WHAT IS EXPECTED »
Copy the data word for word, keeping every line.

DATASET ENTRIES »

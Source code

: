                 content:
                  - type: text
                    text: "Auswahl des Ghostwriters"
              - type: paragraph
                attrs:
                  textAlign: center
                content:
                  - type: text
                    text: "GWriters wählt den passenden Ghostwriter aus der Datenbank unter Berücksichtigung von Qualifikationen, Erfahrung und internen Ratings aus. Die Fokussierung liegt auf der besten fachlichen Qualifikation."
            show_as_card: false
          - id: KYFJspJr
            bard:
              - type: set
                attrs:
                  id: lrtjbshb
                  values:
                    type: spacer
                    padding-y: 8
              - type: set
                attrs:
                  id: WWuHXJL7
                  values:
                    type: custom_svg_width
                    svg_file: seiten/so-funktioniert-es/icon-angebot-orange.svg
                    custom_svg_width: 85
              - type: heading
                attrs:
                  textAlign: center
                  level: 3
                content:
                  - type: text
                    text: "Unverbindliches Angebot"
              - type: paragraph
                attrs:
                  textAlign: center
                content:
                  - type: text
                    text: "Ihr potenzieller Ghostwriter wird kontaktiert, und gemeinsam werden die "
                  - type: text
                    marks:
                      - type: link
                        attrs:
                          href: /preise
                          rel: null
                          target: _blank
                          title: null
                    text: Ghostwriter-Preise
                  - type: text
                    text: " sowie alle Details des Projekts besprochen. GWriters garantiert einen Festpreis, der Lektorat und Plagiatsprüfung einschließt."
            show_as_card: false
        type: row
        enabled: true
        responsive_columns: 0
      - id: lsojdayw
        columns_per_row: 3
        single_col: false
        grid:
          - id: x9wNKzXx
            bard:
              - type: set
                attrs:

RESPONSE FOR THIS EXERCISE »
Source code

:                 content:
                  - type: text
                    text: "Auswahl des Ghostwriters"
              - type: paragraph
                attrs:
                  textAlign: center
                content:
                  - type: text
                    text: "GWriters wählt den passenden Ghostwriter aus der Datenbank unter Berücksichtigung von Qualifikationen, Erfahrung und internen Ratings aus. Die Fokussierung liegt auf der besten fachlichen Qualifikation."
            show_as_card: false
          - id: KYFJspJr
            bard:
              - type: set
                attrs:
                  id: lrtjbshb
                  values:
                    type: spacer
                    padding-y: 8
              - type: set
                attrs:
                  id: WWuHXJL7
                  values:
                    type: custom_svg_width
                    svg_file: seiten/so-funktioniert-es/icon-angebot-orange.svg
                    custom_svg_width: 85
              - type: heading
                attrs:
                  textAlign: center
                  level: 3
                content:
                  - type: text
                    text: "Unverbindliches Angebot"
              - type: paragraph
                attrs:
                  textAlign: center
                content:
                  - type: text
                    text: "Ihr potenzieller Ghostwriter wird kontaktiert, und gemeinsam werden die "
                  - type: text
                    marks:
                      - type: link
                        attrs:
                          href: /preise
                          rel: null
                          target: _blank
                          title: null
                    text: Ghostwriter-Preise
                  - type: text
                    text: " sowie alle Details des Projekts besprochen. GWriters garantiert einen Festpreis, der Lektorat und Plagiatsprüfung einschließt."
            show_as_card: false
        type: row
        enabled: true
        responsive_columns: 0
      - id: lsojdayw
        columns_per_row: 3
        single_col: false
        grid:
          - id: x9wNKzXx
            bard:
              - type: set
                attrs:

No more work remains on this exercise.